Task details:
Every line in the data below has to be repeated exactly; no picture belongs in the result.

Records for the task:
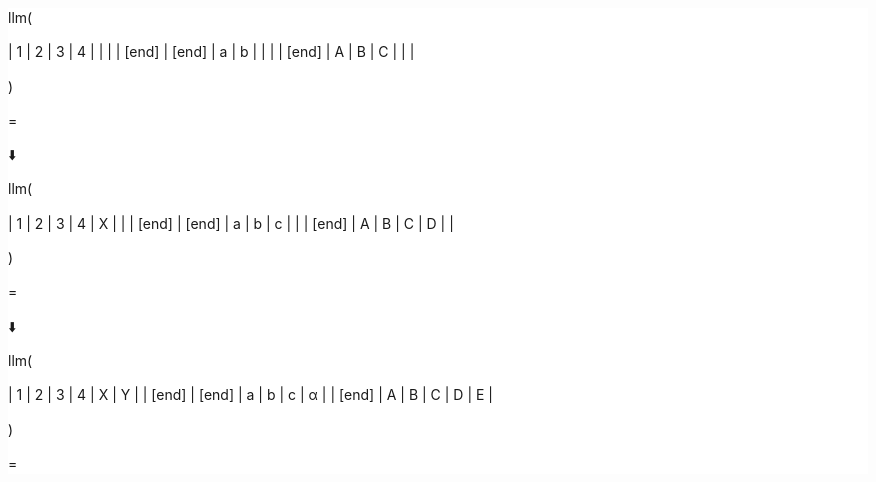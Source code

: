 llm(

| 1 | 2 | 3 | 4 |  |  |
| \[end\] | \[end\] | a | b |  |  |
| \[end\] | A | B | C |  |  |

)

=

⬇️

llm(

| 1 | 2 | 3 | 4 | X |  |
| \[end\] | \[end\] | a | b | c |  |
| \[end\] | A | B | C | D |  |

)

=

⬇️

llm(

| 1 | 2 | 3 | 4 | X | Y |
| \[end\] | \[end\] | a | b | c | α |
| \[end\] | A | B | C | D | E |

)

=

Response to this exercise:
Source code

: llm(

| 1 | 2 | 3 | 4 |  |  |
| \[end\] | \[end\] | a | b |  |  |
| \[end\] | A | B | C |  |  |

)

=

⬇️

llm(

| 1 | 2 | 3 | 4 | X |  |
| \[end\] | \[end\] | a | b | c |  |
| \[end\] | A | B | C | D |  |

)

=

⬇️

llm(

| 1 | 2 | 3 | 4 | X | Y |
| \[end\] | \[end\] | a | b | c | α |
| \[end\] | A | B | C | D | E |

)

=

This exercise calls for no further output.